__What to work on__:
In the copy, include every entry exactly but none of its images.
_____
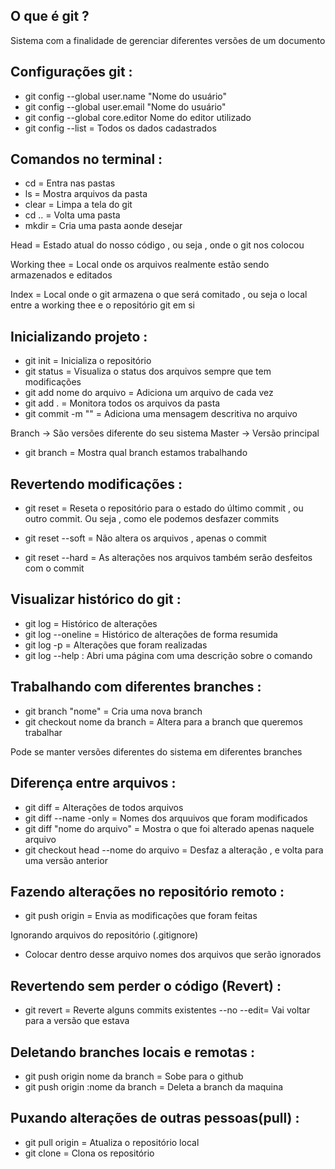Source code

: ## O que é git ?

Sistema com a finalidade de gerenciar diferentes versões de um documento

## Configurações git :

- git config --global user.name "Nome do usuário"
- git config --global user.email "Nome do usuário"
- git config --global core.editor Nome do editor utilizado
- git config --list = Todos os dados cadastrados

## Comandos no terminal :

- cd = Entra nas pastas
- ls = Mostra arquivos da pasta
- clear = Limpa a tela do git 
- cd .. = Volta uma pasta
- mkdir = Cria uma pasta aonde desejar

Head = Estado atual do nosso código , ou seja , onde o git nos colocou

Working thee = Local onde os arquivos realmente estão sendo armazenados e editados

Index = Local onde o git armazena o que será comitado , ou seja o local entre a working thee e o repositório git em si


## Inicializando projeto : 

- git init = Inicializa o repositório
- git status = Visualiza o status dos arquivos sempre que tem modificações
- git add nome do arquivo = Adiciona um arquivo de cada vez
- git add . = Monitora todos os arquivos da pasta
- git commit -m "" = Adiciona uma mensagem descritiva no arquivo

Branch -> São versões diferente do seu sistema 
Master -> Versão principal

- git branch = Mostra qual branch estamos trabalhando

## Revertendo modificações :

- git reset = Reseta o repositório para o estado do último commit , ou outro commit. Ou seja , como ele podemos desfazer commits

- git reset --soft = Não altera os arquivos , apenas o commit
- git reset --hard = As alterações nos arquivos também serão desfeitos com o commit

## Visualizar histórico do git :

- git log = Histórico de alterações
- git log --oneline = Histórico de alterações de forma resumida
- git log -p = Alterações que foram realizadas 
- git log --help : Abri uma página com uma descrição sobre o comando

## Trabalhando com diferentes branches :

- git branch "nome" = Cria uma nova branch
- git checkout nome da branch  = Altera para a branch que queremos trabalhar

Pode se manter versões diferentes do sistema em diferentes branches


## Diferença entre arquivos :

- git diff = Alterações de todos arquivos
- git diff --name -only = Nomes dos arquuivos que foram modificados
- git diff "nome do arquivo" = Mostra o que foi alterado apenas naquele arquivo
- git checkout head --nome do arquivo = Desfaz a alteração , e volta para uma versão anterior

## Fazendo alterações no repositório remoto : 

- git push origin = Envia as modificações que foram feitas 

Ignorando arquivos do repositório (.gitignore)

- Colocar dentro desse arquivo nomes dos arquivos que serão ignorados

## Revertendo sem perder o código (Revert) :

- git revert = Reverte alguns commits existentes --no --edit= Vai voltar para a versão que estava

## Deletando branches locais e remotas :

- git push origin nome da branch = Sobe para o github
- git push origin :nome da branch = Deleta a branch da maquina

## Puxando alterações de outras pessoas(pull) :

- git pull origin = Atualiza o repositório local
- git clone = Clona os repositório


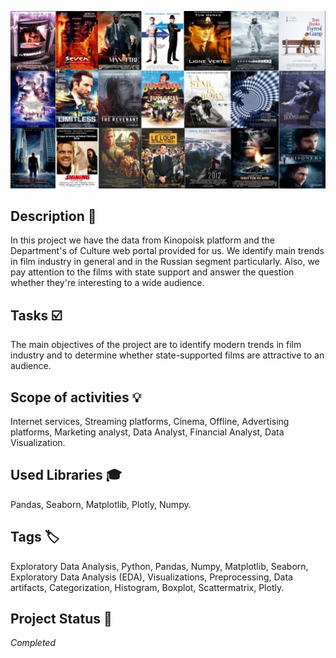 ![Logo](films.jpg)

## Description :key:
In this project we have the data from Kinopoisk platform and the Department's of Culture web portal provided for us. We identify main trends in film industry in general and in the Russian segment particularly. Also, we pay attention to the films with state support and answer the question whether they're interesting to a wide audience.

## Tasks :ballot_box_with_check:
The main objectives of the project are to identify modern trends in film industry and to determine whether state-supported films are attractive to an audience.

## Scope of activities :bulb:
Internet services, Streaming platforms, Cinema, Offline, Advertising platforms, Marketing analyst, Data Analyst, Financial Analyst, Data Visualization.


## Used Libraries :mortar_board:
Pandas, Seaborn, Matplotlib, Plotly, Numpy.


## Tags :label:
Exploratory Data Analysis, Python, Pandas, Numpy, Matplotlib, Seaborn, Exploratory Data Analysis (EDA), Visualizations, Preprocessing, Data artifacts, Categorization, Histogram, Boxplot, Scattermatrix, Plotly.


## Project Status :black_square_button:
_Completed_
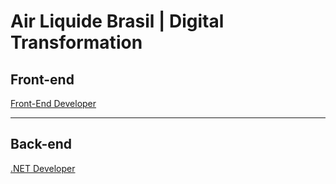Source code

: # Air Liquide Brasil | Digital Transformation

## Front-end

[Front-End Developer](https://github.com/albdigitalteam/vagas/blob/master/frontend.md)

---

## Back-end

[.NET Developer](https://github.com/albdigitalteam/vagas/blob/master/backend.md)
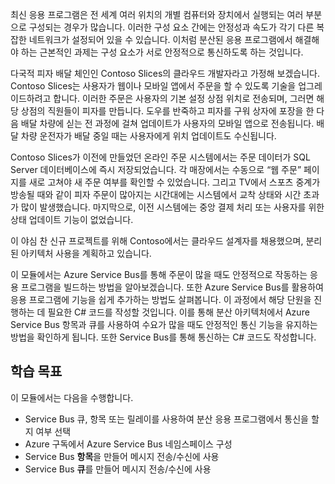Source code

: 최신 응용 프로그램은 전 세계 여러 위치의 개별 컴퓨터와 장치에서 실행되는 여러 부분으로 구성되는 경우가 많습니다. 이러한 구성 요소 간에는 안정성과 속도가 각기 다른 복잡한 네트워크가 설정되어 있을 수 있습니다. 이처럼 분산된 응용 프로그램에서 해결해야 하는 근본적인 과제는 구성 요소가 서로 안정적으로 통신하도록 하는 것입니다.

다국적 피자 배달 체인인 Contoso Slices의 클라우드 개발자라고 가정해 보겠습니다. Contoso Slices는 사용자가 웹이나 모바일 앱에서 주문을 할 수 있도록 기술을 업그레이드하려고 합니다. 이러한 주문은 사용자의 기본 설정 상점 위치로 전송되며, 그러면 해당 상점의 직원들이 피자를 만듭니다. 도우를 반죽하고 피자를 구워 상자에 포장을 한 다음 배달 차량에 싣는 전 과정에 걸쳐 업데이트가 사용자의 모바일 앱으로 전송됩니다. 배달 차량 운전자가 배달 중일 때는 사용자에게 위치 업데이트도 수신됩니다. 

Contoso Slices가 이전에 만들었던 온라인 주문 시스템에서는 주문 데이터가 SQL Server 데이터베이스에 즉시 저장되었습니다. 각 매장에서는 수동으로 “웹 주문” 페이지를 새로 고쳐야 새 주문 여부를 확인할 수 있었습니다. 그리고 TV에서 스포츠 중계가 방송될 때와 같이 피자 주문이 많아지는 시간대에는 시스템에서 교착 상태와 시간 초과가 많이 발생했습니다. 마지막으로, 이전 시스템에는 중앙 결제 처리 또는 사용자를 위한 상태 업데이트 기능이 없었습니다.

이 야심 찬 신규 프로젝트를 위해 Contoso에서는 클라우드 설계자를 채용했으며, 분리된 아키텍처 사용을 계획하고 있습니다. 

이 모듈에서는 Azure Service Bus를 통해 주문이 많을 때도 안정적으로 작동하는 응용 프로그램을 빌드하는 방법을 알아보겠습니다. 또한 Azure Service Bus를 활용하여 응용 프로그램에 기능을 쉽게 추가하는 방법도 살펴봅니다. 이 과정에서 해당 단원을 진행하는 데 필요한 C# 코드를 작성할 것입니다. 이를 통해 분산 아키텍처에서 Azure Service Bus 항목과 큐를 사용하여 수요가 많을 때도 안정적인 통신 기능을 유지하는 방법을 확인하게 됩니다. 또한 Service Bus를 통해 통신하는 C# 코드도 작성합니다.

## <a name="learning-objectives"></a>학습 목표

이 모듈에서는 다음을 수행합니다.
- Service Bus 큐, 항목 또는 릴레이를 사용하여 분산 응용 프로그램에서 통신을 할지 여부 선택
- Azure 구독에서 Azure Service Bus 네임스페이스 구성
- Service Bus **항목**을 만들어 메시지 전송/수신에 사용
- Service Bus **큐**를 만들어 메시지 전송/수신에 사용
_____
__Expected answer__:
Source code

: ## O que é git ?

Sistema com a finalidade de gerenciar diferentes versões de um documento

## Configurações git :

- git config --global user.name "Nome do usuário"
- git config --global user.email "Nome do usuário"
- git config --global core.editor Nome do editor utilizado
- git config --list = Todos os dados cadastrados

## Comandos no terminal :

- cd = Entra nas pastas
- ls = Mostra arquivos da pasta
- clear = Limpa a tela do git 
- cd .. = Volta uma pasta
- mkdir = Cria uma pasta aonde desejar

Head = Estado atual do nosso código , ou seja , onde o git nos colocou

Working thee = Local onde os arquivos realmente estão sendo armazenados e editados

Index = Local onde o git armazena o que será comitado , ou seja o local entre a working thee e o repositório git em si


## Inicializando projeto : 

- git init = Inicializa o repositório
- git status = Visualiza o status dos arquivos sempre que tem modificações
- git add nome do arquivo = Adiciona um arquivo de cada vez
- git add . = Monitora todos os arquivos da pasta
- git commit -m "" = Adiciona uma mensagem descritiva no arquivo

Branch -> São versões diferente do seu sistema 
Master -> Versão principal

- git branch = Mostra qual branch estamos trabalhando

## Revertendo modificações :

- git reset = Reseta o repositório para o estado do último commit , ou outro commit. Ou seja , como ele podemos desfazer commits

- git reset --soft = Não altera os arquivos , apenas o commit
- git reset --hard = As alterações nos arquivos também serão desfeitos com o commit

## Visualizar histórico do git :

- git log = Histórico de alterações
- git log --oneline = Histórico de alterações de forma resumida
- git log -p = Alterações que foram realizadas 
- git log --help : Abri uma página com uma descrição sobre o comando

## Trabalhando com diferentes branches :

- git branch "nome" = Cria uma nova branch
- git checkout nome da branch  = Altera para a branch que queremos trabalhar

Pode se manter versões diferentes do sistema em diferentes branches


## Diferença entre arquivos :

- git diff = Alterações de todos arquivos
- git diff --name -only = Nomes dos arquuivos que foram modificados
- git diff "nome do arquivo" = Mostra o que foi alterado apenas naquele arquivo
- git checkout head --nome do arquivo = Desfaz a alteração , e volta para uma versão anterior

## Fazendo alterações no repositório remoto : 

- git push origin = Envia as modificações que foram feitas 

Ignorando arquivos do repositório (.gitignore)

- Colocar dentro desse arquivo nomes dos arquivos que serão ignorados

## Revertendo sem perder o código (Revert) :

- git revert = Reverte alguns commits existentes --no --edit= Vai voltar para a versão que estava

## Deletando branches locais e remotas :

- git push origin nome da branch = Sobe para o github
- git push origin :nome da branch = Deleta a branch da maquina

## Puxando alterações de outras pessoas(pull) :

- git pull origin = Atualiza o repositório local
- git clone = Clona os repositório


 ![Logo](films.jpg)

## Description :key:
In this project we have the data from Kinopoisk platform and the Department's of Culture web portal provided for us. We identify main trends in film industry in general and in the Russian segment particularly. Also, we pay attention to the films with state support and answer the question whether they're interesting to a wide audience.

## Tasks :ballot_box_with_check:
The main objectives of the project are to identify modern trends in film industry and to determine whether state-supported films are attractive to an audience.

## Scope of activities :bulb:
Internet services, Streaming platforms, Cinema, Offline, Advertising platforms, Marketing analyst, Data Analyst, Financial Analyst, Data Visualization.


## Used Libraries :mortar_board:
Pandas, Seaborn, Matplotlib, Plotly, Numpy.


## Tags :label:
Exploratory Data Analysis, Python, Pandas, Numpy, Matplotlib, Seaborn, Exploratory Data Analysis (EDA), Visualizations, Preprocessing, Data artifacts, Categorization, Histogram, Boxplot, Scattermatrix, Plotly.


## Project Status :black_square_button:
_Completed_
Source code

: # Air Liquide Brasil | Digital Transformation

## Front-end

[Front-End Developer](https://github.com/albdigitalteam/vagas/blob/master/frontend.md)

---

## Back-end

[.NET Developer](https://github.com/albdigitalteam/vagas/blob/master/backend.md)
Source code

: 최신 응용 프로그램은 전 세계 여러 위치의 개별 컴퓨터와 장치에서 실행되는 여러 부분으로 구성되는 경우가 많습니다. 이러한 구성 요소 간에는 안정성과 속도가 각기 다른 복잡한 네트워크가 설정되어 있을 수 있습니다. 이처럼 분산된 응용 프로그램에서 해결해야 하는 근본적인 과제는 구성 요소가 서로 안정적으로 통신하도록 하는 것입니다.

다국적 피자 배달 체인인 Contoso Slices의 클라우드 개발자라고 가정해 보겠습니다. Contoso Slices는 사용자가 웹이나 모바일 앱에서 주문을 할 수 있도록 기술을 업그레이드하려고 합니다. 이러한 주문은 사용자의 기본 설정 상점 위치로 전송되며, 그러면 해당 상점의 직원들이 피자를 만듭니다. 도우를 반죽하고 피자를 구워 상자에 포장을 한 다음 배달 차량에 싣는 전 과정에 걸쳐 업데이트가 사용자의 모바일 앱으로 전송됩니다. 배달 차량 운전자가 배달 중일 때는 사용자에게 위치 업데이트도 수신됩니다. 

Contoso Slices가 이전에 만들었던 온라인 주문 시스템에서는 주문 데이터가 SQL Server 데이터베이스에 즉시 저장되었습니다. 각 매장에서는 수동으로 “웹 주문” 페이지를 새로 고쳐야 새 주문 여부를 확인할 수 있었습니다. 그리고 TV에서 스포츠 중계가 방송될 때와 같이 피자 주문이 많아지는 시간대에는 시스템에서 교착 상태와 시간 초과가 많이 발생했습니다. 마지막으로, 이전 시스템에는 중앙 결제 처리 또는 사용자를 위한 상태 업데이트 기능이 없었습니다.

이 야심 찬 신규 프로젝트를 위해 Contoso에서는 클라우드 설계자를 채용했으며, 분리된 아키텍처 사용을 계획하고 있습니다. 

이 모듈에서는 Azure Service Bus를 통해 주문이 많을 때도 안정적으로 작동하는 응용 프로그램을 빌드하는 방법을 알아보겠습니다. 또한 Azure Service Bus를 활용하여 응용 프로그램에 기능을 쉽게 추가하는 방법도 살펴봅니다. 이 과정에서 해당 단원을 진행하는 데 필요한 C# 코드를 작성할 것입니다. 이를 통해 분산 아키텍처에서 Azure Service Bus 항목과 큐를 사용하여 수요가 많을 때도 안정적인 통신 기능을 유지하는 방법을 확인하게 됩니다. 또한 Service Bus를 통해 통신하는 C# 코드도 작성합니다.

## <a name="learning-objectives"></a>학습 목표

이 모듈에서는 다음을 수행합니다.
- Service Bus 큐, 항목 또는 릴레이를 사용하여 분산 응용 프로그램에서 통신을 할지 여부 선택
- Azure 구독에서 Azure Service Bus 네임스페이스 구성
- Service Bus **항목**을 만들어 메시지 전송/수신에 사용
- Service Bus **큐**를 만들어 메시지 전송/수신에 사용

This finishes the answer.